With drug-resistant tuberculosis on the rise worldwide, the nonprofit Critical Path Institute has won an $11.8 million grant from the Bill & Melinda Gates Foundation to help speed development of new, much-needed TB drugs.

The grant will fund the Critical Path to TB Drug Regimens Initiative (CPTR), founded by the Critical Path Institute, Bill & Melinda Gates Foundation and the Global Alliance for TB Drug Development. The initiative has several ongoing projects, including developing physiologically based pharmacokinetic models, which will help drug developers better understand how TB drugs are absorbed and distributed in the lungs. The initiative is also working on a population-based pharmacodynamic model to help determine effective treatment doses.

Despite a surge in drug-resistant strains of TB, annual spending on R&D for TB dropped by $30.4 million in 2012 compared with 2011, according to a November 2013 report by the Treatment Action Group.

"TB is a pressing global public health issue and stopping its spread requires new treatment options," said Martha Brumfield, president and CEO of the Critical Path Institute, in a statement. She said the grant money will help reduce the time it takes to bring new drugs to market.
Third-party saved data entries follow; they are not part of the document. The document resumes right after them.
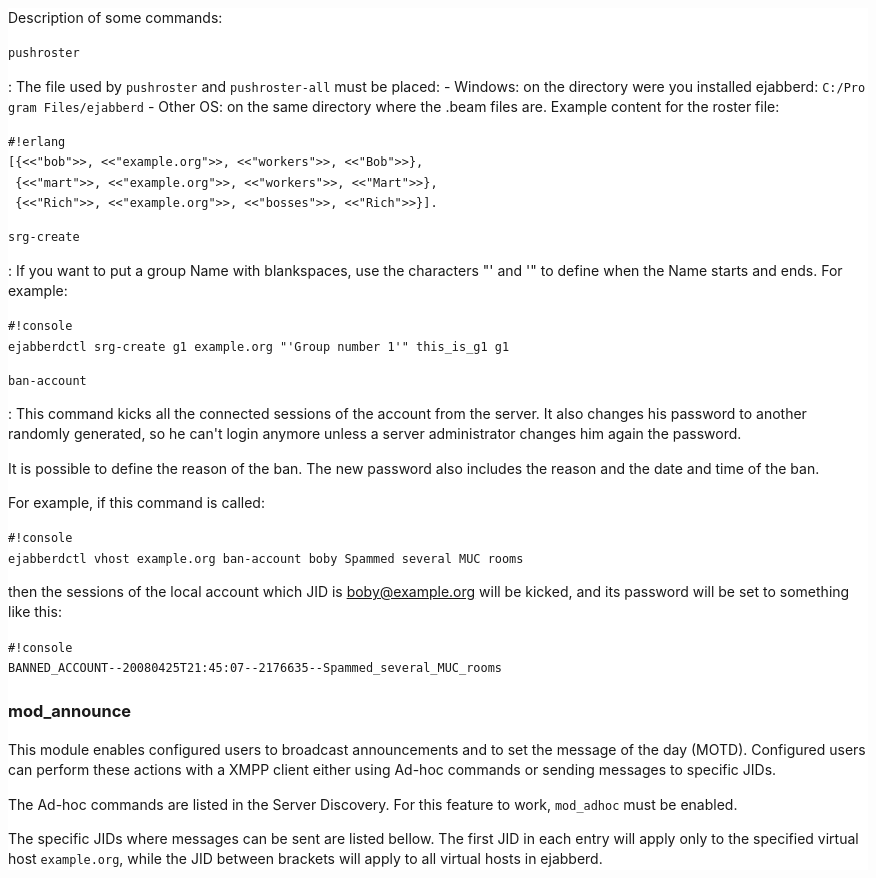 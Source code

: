 Description of some commands:

`pushroster`

:  The file used by `pushroster` and `pushroster-all` must be placed:
     - Windows: on the directory were you installed ejabberd:
       `C:/Program Files/ejabberd`
     - Other OS: on the same directory where the .beam files are.
   Example content for the roster file:

	#!erlang
	[{<<"bob">>, <<"example.org">>, <<"workers">>, <<"Bob">>},
	 {<<"mart">>, <<"example.org">>, <<"workers">>, <<"Mart">>},
	 {<<"Rich">>, <<"example.org">>, <<"bosses">>, <<"Rich">>}].

`srg-create`

:  If you want to put a group Name with blankspaces, use the characters
   "' and '" to define when the Name starts and ends. For example:

	#!console
	ejabberdctl srg-create g1 example.org "'Group number 1'" this_is_g1 g1

`ban-account`

:  This command kicks all the connected sessions of the account from the
   server.  It also changes his password to another randomly
   generated, so he can't login anymore unless a server administrator
   changes him again the password.

   It is possible to define the reason of the ban.  The new password
   also includes the reason and the date and time of the ban.

   For example, if this command is called:

	#!console
	ejabberdctl vhost example.org ban-account boby Spammed several MUC rooms

   then the sessions of the local account which JID is boby@example.org
   will be kicked, and its password will be set to something like this:

	#!console
	BANNED_ACCOUNT--20080425T21:45:07--2176635--Spammed_several_MUC_rooms


### mod_announce

This module enables configured users to broadcast announcements and to
set the message of the day (MOTD). Configured users can perform these
actions with a XMPP client either using Ad-hoc commands or sending
messages to specific JIDs.

The Ad-hoc commands are listed in the Server Discovery. For this feature
to work, `mod_adhoc` must be enabled.

The specific JIDs where messages can be sent are listed bellow. The
first JID in each entry will apply only to the specified virtual host
`example.org`, while the JID between brackets will apply to all virtual
hosts in ejabberd.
In December 2012, the FDA approved its first TB drug in more than 40 years--Janssen's Sirturo. Johnson & Johnson's ($JNJ) Janssen said it will provide data from its clinical trials of Sirturo (bedaquiline) to CPTR's Regulatory Science Consortium to help assess and decrease risks in TB late-stage clinical trials, which have had a history of failure.

The grant work will also involved testing promising drug combinations that could be used to create new multidrug treatments.